Depois, comecei a tremer e a contrair-me. Não sabia porquê. A médica explicou-me que era normal, porque o bloco é mesmo muito frio, mas que precisava que eu tentasse manter-me imóvel para que me suturasse. Tinham-me feito uma episiotomia e agora tinha de levar pontos por fora e por dentro.
Enquanto tratavam da minha filha, aproveitei para falar com a médica.
- Porque é que eu vim para o bloco? Foi alguma coisa que fiz?
- Não foi nada que tenha feito. Ela estava virada para cima, com a cabeça a bater no osso, acabaria por vir sempre para aqui.

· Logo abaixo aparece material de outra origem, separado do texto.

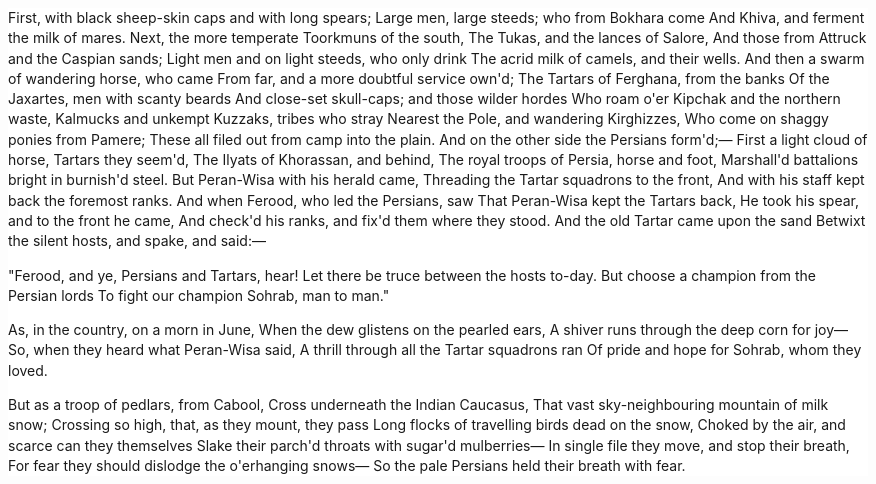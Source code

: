 First, with black sheep-skin caps and with long spears;
Large men, large steeds; who from Bokhara come
And Khiva, and ferment the milk of mares.
Next, the more temperate Toorkmuns of the south,
The Tukas, and the lances of Salore,
And those from Attruck and the Caspian sands;
Light men and on light steeds, who only drink
The acrid milk of camels, and their wells.
And then a swarm of wandering horse, who came
From far, and a more doubtful service own'd;
The Tartars of Ferghana, from the banks
Of the Jaxartes, men with scanty beards
And close-set skull-caps; and those wilder hordes
Who roam o'er Kipchak and the northern waste,
Kalmucks and unkempt Kuzzaks, tribes who stray
Nearest the Pole, and wandering Kirghizzes,
Who come on shaggy ponies from Pamere;
These all filed out from camp into the plain.
And on the other side the Persians form'd;—
First a light cloud of horse, Tartars they seem'd,
The Ilyats of Khorassan, and behind,
The royal troops of Persia, horse and foot,
Marshall'd battalions bright in burnish'd steel.
But Peran-Wisa with his herald came,
Threading the Tartar squadrons to the front,
And with his staff kept back the foremost ranks.
And when Ferood, who led the Persians, saw
That Peran-Wisa kept the Tartars back,
He took his spear, and to the front he came,
And check'd his ranks, and fix'd them where they stood.
And the old Tartar came upon the sand
Betwixt the silent hosts, and spake, and said:—

"Ferood, and ye, Persians and Tartars, hear!
Let there be truce between the hosts to-day.
But choose a champion from the Persian lords
To fight our champion Sohrab, man to man."

As, in the country, on a morn in June,
When the dew glistens on the pearled ears,
A shiver runs through the deep corn for joy—
So, when they heard what Peran-Wisa said,
A thrill through all the Tartar squadrons ran
Of pride and hope for Sohrab, whom they loved.

But as a troop of pedlars, from Cabool,
Cross underneath the Indian Caucasus,
That vast sky-neighbouring mountain of milk snow;
Crossing so high, that, as they mount, they pass
Long flocks of travelling birds dead on the snow,
Choked by the air, and scarce can they themselves
Slake their parch'd throats with sugar'd mulberries—
In single file they move, and stop their breath,
For fear they should dislodge the o'erhanging snows—
So the pale Persians held their breath with fear.
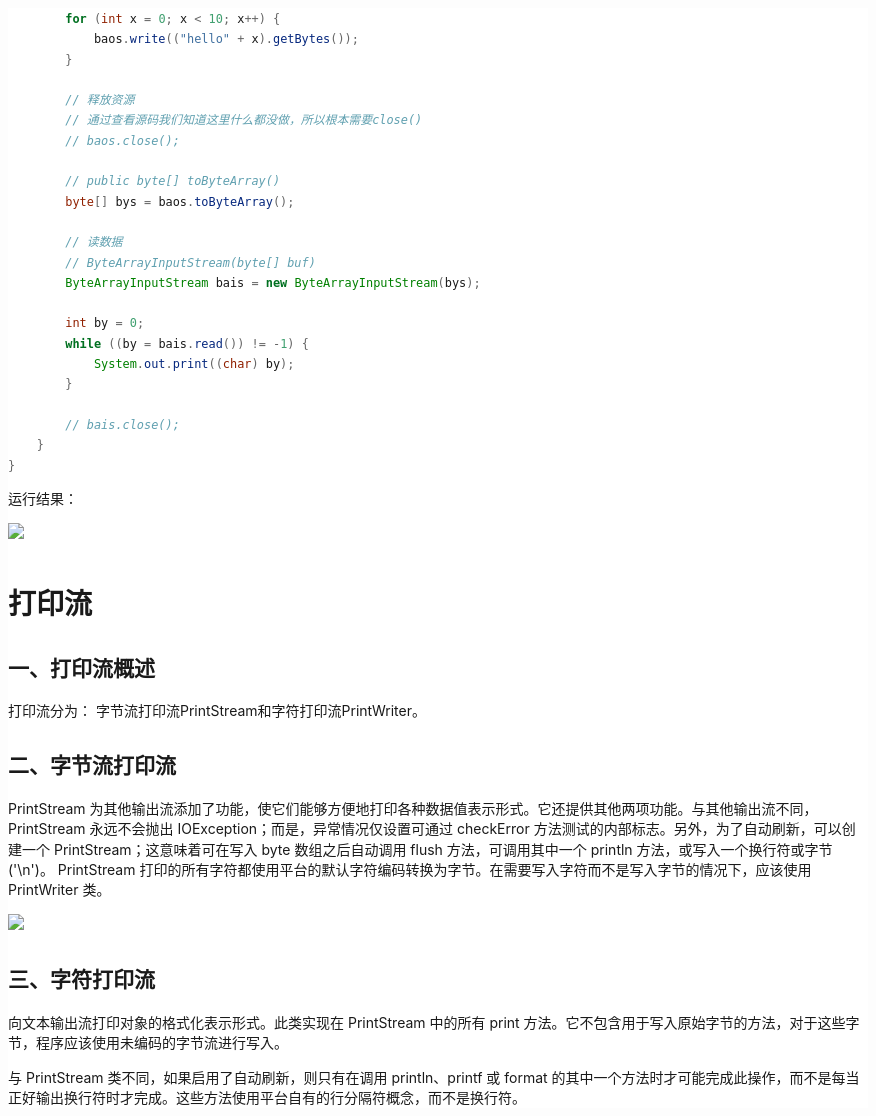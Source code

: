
 ```java
		for (int x = 0; x < 10; x++) {
			baos.write(("hello" + x).getBytes());
		}

		// 释放资源
		// 通过查看源码我们知道这里什么都没做，所以根本需要close()
		// baos.close();

		// public byte[] toByteArray()
		byte[] bys = baos.toByteArray();

		// 读数据
		// ByteArrayInputStream(byte[] buf)
		ByteArrayInputStream bais = new ByteArrayInputStream(bys);

		int by = 0;
		while ((by = bais.read()) != -1) {
			System.out.print((char) by);
		}

		// bais.close();
	}
}
```
运行结果：

![](http://img.blog.csdn.net/20150812194600220)
# 打印流

## 一、打印流概述
打印流分为： 字节流打印流PrintStream和字符打印流PrintWriter。

## 二、字节流打印流

PrintStream 为其他输出流添加了功能，使它们能够方便地打印各种数据值表示形式。它还提供其他两项功能。与其他输出流不同，PrintStream 永远不会抛出 IOException；而是，异常情况仅设置可通过 checkError 方法测试的内部标志。另外，为了自动刷新，可以创建一个 PrintStream；这意味着可在写入 byte 数组之后自动调用 flush 方法，可调用其中一个 println 方法，或写入一个换行符或字节 ('\n')。 
PrintStream 打印的所有字符都使用平台的默认字符编码转换为字节。在需要写入字符而不是写入字节的情况下，应该使用 PrintWriter 类。

![](http://img.blog.csdn.net/20150915113935210)  

## 三、字符打印流

向文本输出流打印对象的格式化表示形式。此类实现在 PrintStream 中的所有 print 方法。它不包含用于写入原始字节的方法，对于这些字节，程序应该使用未编码的字节流进行写入。
 
与 PrintStream 类不同，如果启用了自动刷新，则只有在调用 println、printf 或 format 的其中一个方法时才可能完成此操作，而不是每当正好输出换行符时才完成。这些方法使用平台自有的行分隔符概念，而不是换行符。 
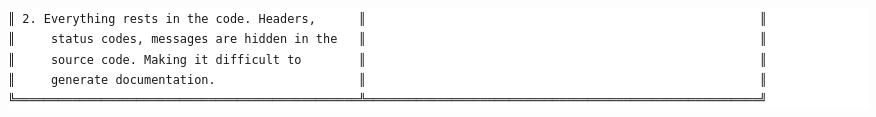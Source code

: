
 ```
║ 2. Everything rests in the code. Headers,      ║                                                       ║
║     status codes, messages are hidden in the   ║                                                       ║
║     source code. Making it difficult to        ║                                                       ║
║     generate documentation.                    ║                                                       ║
╚════════════════════════════════════════════════╩═══════════════════════════════════════════════════════╝
```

Tivemos de a tirar com fórceps.
Na sala ao lado ouvia a equipa a celebrar os "feitos" da minha filha recém-nascida.
- Olhe, não sei o que ela está a fazer, mas os meus colegas estão divertidíssimos com a sua bebé.
Percebi que lhe estavam a fazer o APGAR (começou por ter 9 e depois 10 pontos), ouvi alguém a rir-se e a dizer que ela tinha feito xixi.
Depois, a coisa acalmou. Perguntei pela minha filha.
- Está ali. Não a consegue ver através da porta?
- Doutora, eu sou cega e estou sem óculos. Não consigo ver nada.

Quando terminaram todos os procedimentos, juntaram-me à minha bebé.
Estava na altura de ir para o recobro. Como ela tinha nascido de manhã, assim que fosse para a enfermaria poderia receber visitas.
Durante todo este tempo, desde que tinha saído da sala de partos, o Duarte ficou quase 2 horas sem saber de mim. Quando, finalmente, encontrou uma médica que tinha estado no nosso quarto foi-lhe dito que "mãe e filha estão bem". Foi assim que ficou a saber que já era pai. Quando saíssemos do recobro ele poderia ver-nos.
O que não sabíamos é que haveria uma falha informática e, durante um período de tempo, ninguém saberia responder à pergunta do Duarte "Onde estão a minha mulher e a minha filha?".